After the first game ended in a draw, everyone was excited to see what is it that Magnus would choose as his opening move in game two. The World Champion went for 1.d4 and surprisingly played the Catalan. But there were even more surprises in store! First Nepo playing the trendy ...b5 line in the Open Catalan, Magnus going for the speculative Ne5!? It was a game where the moves suggested by the engines and the way human beings think did not match! It was a game where both sides risked to lose. It was a game worthy of a World Championship match. We bring you the full coverage. 

A thriller with swinging fortunes

By Sagar and Amruta from Dubai

The spectators were on the edge of their seats! | Photo: Amruta Mokal

No one was moving! | Photo: Amruta Mokal

Even Grandmaster Salem AR Saleh, the top rated player from UAE, was glued to his seat | Photo: Amruta Mokal

Vishy Anand and Anna Muzychuk, the official commentators, were frantically going over the variations and the fact that none of them use an engine gives the audience the right picture as to how complicated the game actually is. | Photo: Amruta Mokal

Carlsen and Nepomniachtchi decided to treat the viewers with some daring play in the 2nd game of the World Championship 2021. There were 3 moments in particular which I would like to discuss. They show that although chess at the top level is heavily influenced by engines and preparation with engines, the human element still exists. That too in a huge way!

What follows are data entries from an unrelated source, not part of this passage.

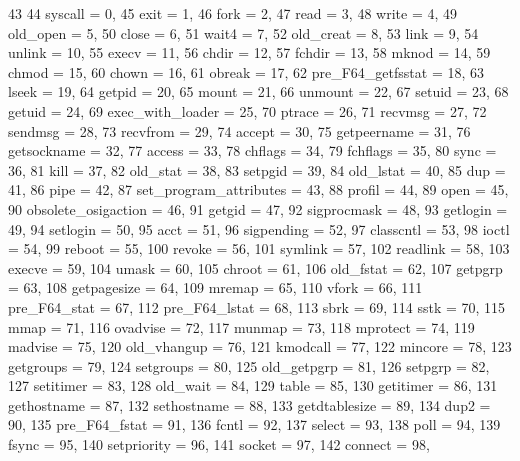 \begin{DoxyCode}
43          {
44         syscall = 0,
45         exit = 1,
46         fork = 2,
47         read = 3,
48         write = 4,
49         old_open = 5,
50         close = 6,
51         wait4 = 7,
52         old_creat = 8,
53         link = 9,
54         unlink = 10,
55         execv = 11,
56         chdir = 12,
57         fchdir = 13,
58         mknod = 14,
59         chmod = 15,
60         chown = 16,
61         obreak = 17,
62         pre_F64_getfsstat = 18,
63         lseek = 19,
64         getpid = 20,
65         mount = 21,
66         unmount = 22,
67         setuid = 23,
68         getuid = 24,
69         exec_with_loader = 25,
70         ptrace = 26,
71         recvmsg = 27,
72         sendmsg = 28,
73         recvfrom = 29,
74         accept = 30,
75         getpeername = 31,
76         getsockname = 32,
77         access = 33,
78         chflags = 34,
79         fchflags = 35,
80         sync = 36,
81         kill = 37,
82         old_stat = 38,
83         setpgid = 39,
84         old_lstat = 40,
85         dup = 41,
86         pipe = 42,
87         set_program_attributes = 43,
88         profil = 44,
89         open = 45,
90         obsolete_osigaction = 46,
91         getgid = 47,
92         sigprocmask = 48,
93         getlogin = 49,
94         setlogin = 50,
95         acct = 51,
96         sigpending = 52,
97         classcntl = 53,
98         ioctl = 54,
99         reboot = 55,
100         revoke = 56,
101         symlink = 57,
102         readlink = 58,
103         execve = 59,
104         umask = 60,
105         chroot = 61,
106         old_fstat = 62,
107         getpgrp = 63,
108         getpagesize = 64,
109         mremap = 65,
110         vfork = 66,
111         pre_F64_stat = 67,
112         pre_F64_lstat = 68,
113         sbrk = 69,
114         sstk = 70,
115         mmap = 71,
116         ovadvise = 72,
117         munmap = 73,
118         mprotect = 74,
119         madvise = 75,
120         old_vhangup = 76,
121         kmodcall = 77,
122         mincore = 78,
123         getgroups = 79,
124         setgroups = 80,
125         old_getpgrp = 81,
126         setpgrp = 82,
127         setitimer = 83,
128         old_wait = 84,
129         table = 85,
130         getitimer = 86,
131         gethostname = 87,
132         sethostname = 88,
133         getdtablesize = 89,
134         dup2 = 90,
135         pre_F64_fstat = 91,
136         fcntl = 92,
137         select = 93,
138         poll = 94,
139         fsync = 95,
140         setpriority = 96,
141         socket = 97,
142         connect = 98,
}
\end{DoxyCode}
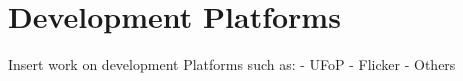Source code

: \section{Development Platforms} %
\label{sec:development_platforms}


Insert work on development Platforms such as:
- UFoP
- Flicker
- Others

Let the games begin! | Photo: Amruta Mokal

Moment no.1

This is an absolutely shocking move played by Magnus. Is it a bluff? The engines definitely think so!

A screenshot of what the engines have to say. a4 is by far the best move in the position by leaps and bounds. Ne5?! is way inferior than a4!?

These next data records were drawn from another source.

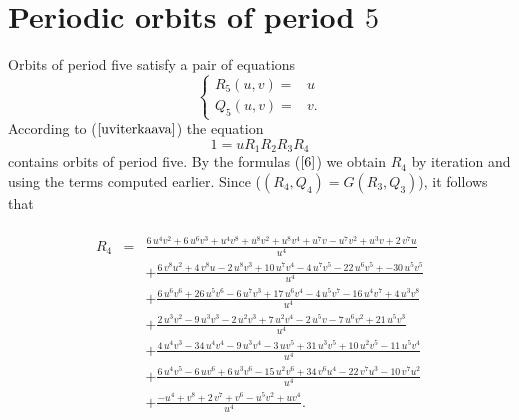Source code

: \documentclass[12pt,a4paper]{amsart}
\numberwithin{equation}{section}
\numberwithin{lause}{section}
\begin{document}
\section{Periodic orbits of period $5$}

Orbits of period five satisfy a pair of equations
\begin{equation}
\left\{\begin{array}{ll}
      R_{5}(u,v)=&u\\
      Q_{5}(u,v)=&v.\label{101}
\end{array}\right.
\end{equation}
According to ($\ref{uviterkaava}$) the equation
\begin{equation}
1=uR_{1}R_{2}R_{3}R_{4} \label{104}
\end{equation}
contains orbits of period five.
By the formulas ($\ref{6}$) we obtain $R_{4}$ by iteration and using the terms computed earlier. Since ($(R_{4},Q_{4})=G(R_{3},Q_{3})$), it follows that  \\ \\
\begin{eqnarray}
R_{4}&=&\frac {6\,{u}^{4}{v}^{2}+6\,{u}^{6}{v}^{3}+{u}^{4}{v}^{8}+{u}^{8}{v}^{2}+{u}^{8}{v}^{4}+{u}^{7}v-{u}^{7}{v}^{2}+{u}^{3}v+2\,{v}^{7}u}{{u}^{4}}  \nonumber \\
     && +\frac {6\,{v}^{8}{u}^{2}+4\,{v}^{8}u-2\,{u}^{8}{v}^{3}+10\,{u}^{7}{v}^{4}-4\,{u}^{7}{v}^{5}-22\,{u}^{6}{v}^{5}+-30\,{u}^{5}{v}^{5}}{{u}^{4}} \nonumber \\
     &&+\frac {6\,{u}^{6}{v}^{6}+26\,{u}^{5}{v}^{6}-6\,{u}^{7}{v}^{3}+17\,{u}^{6}{v}^{4}-4\,{u}^{5}{v}^{7}-16\,{u}^{4}{v}^{7}+4\,{u}^{3}{v}^{8}}{{u}^{4}} \label{515} \\
     &&+\frac {2\,{u}^{3}{v}^{2}-9\,{u}^{3}{v}^{3}-2\,{u}^{2}{v}^{3}+7\,{u}^{2}{v}^{4}-2\,{u}^{5}v-7\,{u}^{6}{v}^{2}+21\,{u}^{5}{v}^{3}}{{u}^{4}} \nonumber \\
     &&+\frac {4\,{u}^{4}{v}^{3}-34\,{u}^{4}{v}^{4}-9\,{u}^{3}{v}^{4}-3\,u{v}^{5}+31\,{u}^{3}{v}^{5}+10\,{u}^{2}{v}^{5}-11\,{u}^{5}{v}^{4}}{{u}^{4}} \nonumber \\
     &&+\frac {6\,{u}^{4}{v}^{5}-6\,u{v}^{6}+6\,{u}^{3}{v}^{6}-15\,{u}^{2}{v}^{6}+34\,{v}^{6}{u}^{4}-22\,{v}^{7}{u}^{3}-10\,{v}^{7}{u}^{2}}{{u}^{4}} \nonumber \\
     &&+\frac {-{u}^{4}+{v}^{8}+2\,{v}^{7}+{v}^{6}-{u}^{5}{v}^{2}+u{v}^{4}}{{u}^{4}}. \nonumber
\end{eqnarray}
\end{document}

The World Champion is going for psychological battles | Photo: Amruta Mokal

There seems to be a small pattern developing here. Magnus seems to be aware of the firepower that Ian carries in terms of his seconds and the supercomputer which he has at his disposal. And so, rather than going into mainline territory where everything has been worked out by Nepo's team, Magnus is challenging the Challenger to an over-the-board fight by going into slightly inferior lines, but in that way, he could be sure that Nepo hasn't looked at those positions in depth with the engines and his seconds. While two games is not a big enough sample size to make this observation, Na5!? in game one and Ne5!? in game two had quite similar ring to it.

Coming back to Ne5!? Why is the move inferior to a4? The point is that Black is able to play Nd5 and at the right moment kick the knight away with f6, which results in White losing a few tempi. However, when a top player like Magnus prepares such openings, he goes deeper into the aspects of the position like the weakness of the e6 pawn and how White should try and create play. That's the reason why, even though the engines dislike the move Ne5, practically it is an excellent decision.

Moment No.2

Let's have a look at this position. It is so so complex. In fact White has so many ways to continue that it can get really confusing. There are two moves that come to mind. One is to take on f6 which forces gxf6 in order to cover the e5 square. And the other one is Be3. But there are other moves possible as well - say b3 or Rd1. What Magnus did here was jump with his knight to e5.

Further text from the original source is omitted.